I am currently using MedCAT with the SNOMED International (Full SNOMED modelpack trained on MIMIC-III) model. The extracted entities are of the following form:
'pretty_name': 'Diverticulitis',
'cui': '18126004',
'type_ids': ['33782986'],
'types': ['morphologic abnormality'],
'source_value': 'Diverticulitis',
'detected_name': 'diverticulitis',
'acc': 0.99,
'context_similarity': 0.99,
'start': 0,
'end': 14,
'icd10': [],
'ontologies': ['SNOMED-CT'],
'snomed': [],
'id': 0,
Is there a way to get the UMLS Semantic Types (in this case T047) from the SNOMED IDs (in this case 18126004). I could search from BioPortal (such as https://bioportal.bioontology.org/ontologies/SNOMEDCT/?p=classes&lang=en&conceptid=http%3A%2F%2Fpurl.bioontology.org%2Fontology%2FSNOMEDCT%2F18126004&jump_to_nav=true for this case), but I want an automatic way of doing so. I wonder if there is an existing mapping for such a task.

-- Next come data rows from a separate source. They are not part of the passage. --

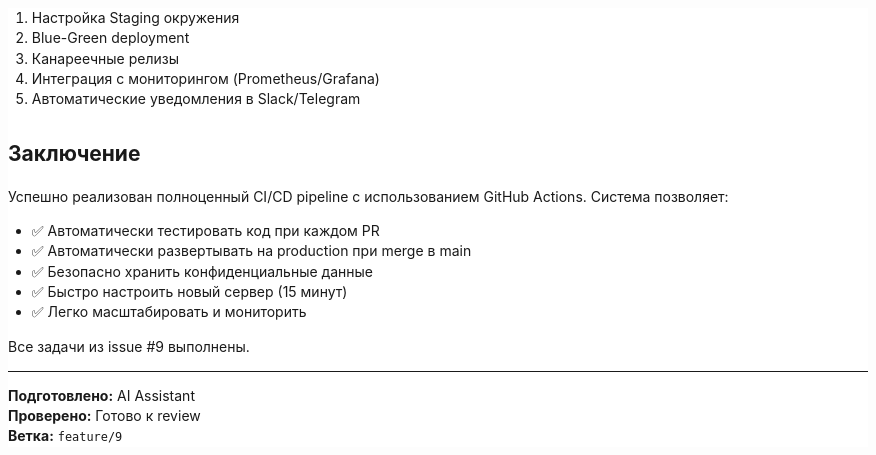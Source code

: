 1. Настройка Staging окружения
2. Blue-Green deployment
3. Канареечные релизы
4. Интеграция с мониторингом (Prometheus/Grafana)
5. Автоматические уведомления в Slack/Telegram

## Заключение

Успешно реализован полноценный CI/CD pipeline с использованием GitHub Actions. Система позволяет:

- ✅ Автоматически тестировать код при каждом PR
- ✅ Автоматически развертывать на production при merge в main
- ✅ Безопасно хранить конфиденциальные данные
- ✅ Быстро настроить новый сервер (15 минут)
- ✅ Легко масштабировать и мониторить

Все задачи из issue #9 выполнены.

---

**Подготовлено:** AI Assistant  
**Проверено:** Готово к review  
**Ветка:** `feature/9`

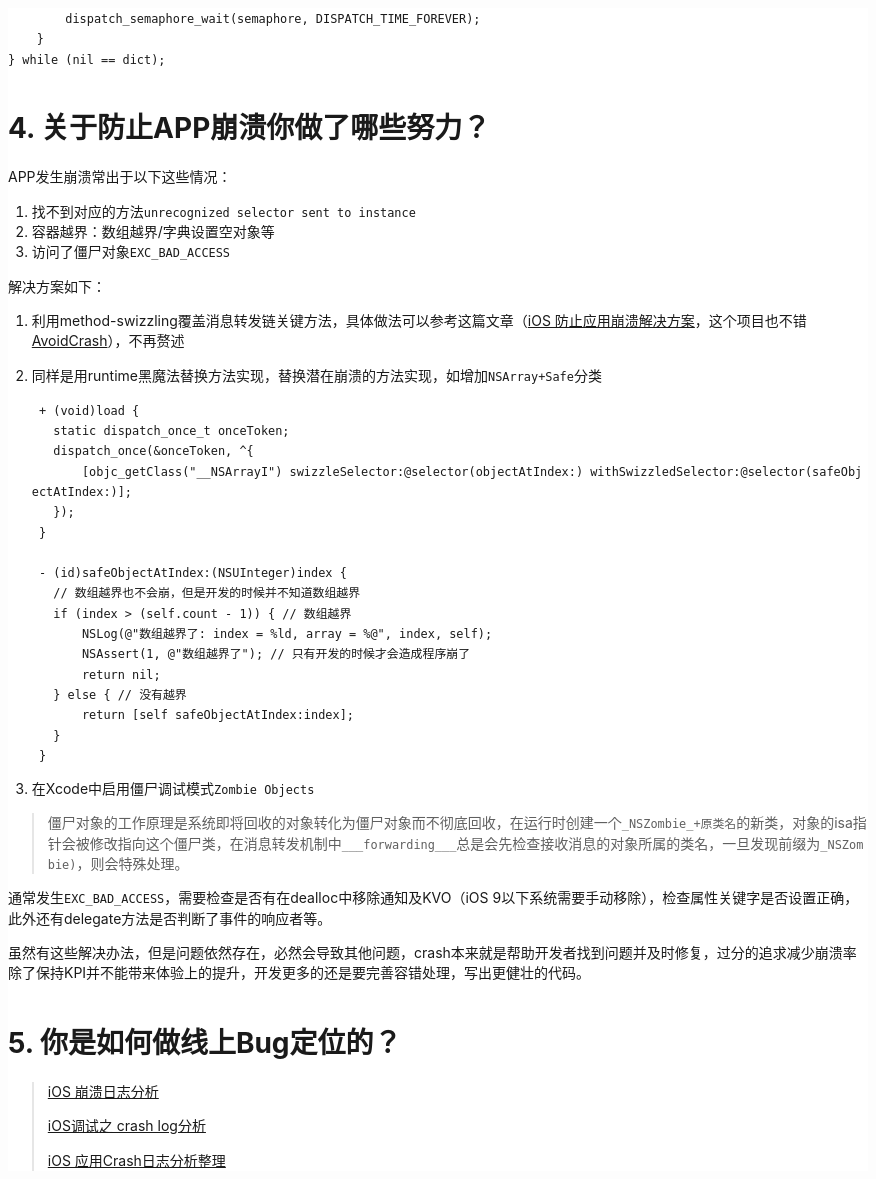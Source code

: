             dispatch_semaphore_wait(semaphore, DISPATCH_TIME_FOREVER);
        }
    } while (nil == dict);


# 4. 关于防止APP崩溃你做了哪些努力？
APP发生崩溃常出于以下这些情况：

1. 找不到对应的方法`unrecognized selector sent to instance`
2. 容器越界：数组越界/字典设置空对象等
3. 访问了僵尸对象`EXC_BAD_ACCESS`

解决方案如下：

1. 利用method-swizzling覆盖消息转发链关键方法，具体做法可以参考这篇文章（[iOS 防止应用崩溃解决方案](https://www.jianshu.com/p/d201ad7c9c66)，这个项目也不错[AvoidCrash](https://github.com/frankzhuo/AvoidCrash)），不再赘述
2. 同样是用runtime黑魔法替换方法实现，替换潜在崩溃的方法实现，如增加`NSArray+Safe`分类

        + (void)load {
          static dispatch_once_t onceToken;
          dispatch_once(&onceToken, ^{
              [objc_getClass("__NSArrayI") swizzleSelector:@selector(objectAtIndex:) withSwizzledSelector:@selector(safeObjectAtIndex:)];
          });
        }

        - (id)safeObjectAtIndex:(NSUInteger)index {
          // 数组越界也不会崩，但是开发的时候并不知道数组越界
          if (index > (self.count - 1)) { // 数组越界
              NSLog(@"数组越界了: index = %ld, array = %@", index, self);
              NSAssert(1, @"数组越界了"); // 只有开发的时候才会造成程序崩了
              return nil;
          } else { // 没有越界
              return [self safeObjectAtIndex:index];
          }
        }

3. 在Xcode中启用僵尸调试模式`Zombie Objects`
> 僵尸对象的工作原理是系统即将回收的对象转化为僵尸对象而不彻底回收，在运行时创建一个`_NSZombie_+原类名`的新类，对象的isa指针会被修改指向这个僵尸类，在消息转发机制中`___forwarding___`总是会先检查接收消息的对象所属的类名，一旦发现前缀为`_NSZombie)`，则会特殊处理。

通常发生`EXC_BAD_ACCESS`，需要检查是否有在dealloc中移除通知及KVO（iOS 9以下系统需要手动移除），检查属性关键字是否设置正确，此外还有delegate方法是否判断了事件的响应者等。


虽然有这些解决办法，但是问题依然存在，必然会导致其他问题，crash本来就是帮助开发者找到问题并及时修复，过分的追求减少崩溃率除了保持KPI并不能带来体验上的提升，开发更多的还是要完善容错处理，写出更健壮的代码。



# 5. 你是如何做线上Bug定位的？
> [ iOS 崩溃日志分析](http://blog.csdn.net/my_programe_life/article/details/50686174)</p>
> [iOS调试之 crash log分析](http://www.jianshu.com/p/12a2402b29c2)</p>
> [iOS 应用Crash日志分析整理](http://www.jianshu.com/p/45f45590190c)</p>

I also copy the code below to show how I got the entities:
from medcat.cat import CAT
from medcat.utils.preprocess_umls import UMLS
cat = CAT.load_model_pack("mc_modelpack_snomed_int_16_mar_2022_25be3857ba34bdd5.zip")
text = "Diverticulitis, sigmoid colon, with colo-ovarian fistula formation and left ovarian abscess. Mesothelium-lined cyst in parovarian adhesions"
entities_data = cat.get_entities(text, only_cui=False, addl_info=["cui2icd10", "cui2ontologies", "cui2snomed"])
entities = entities_data["entities"]
The reason I wasn’t using the UMLS Full model is because the UMLS Full model cannot even extract Diverticulitis in my case.
My ultimate goal is to extract any entities of type Disease or Syndrome (UMLS Semantic Types T047 or T050). If I am over-coding here, please tell the right way to do so. Thank you.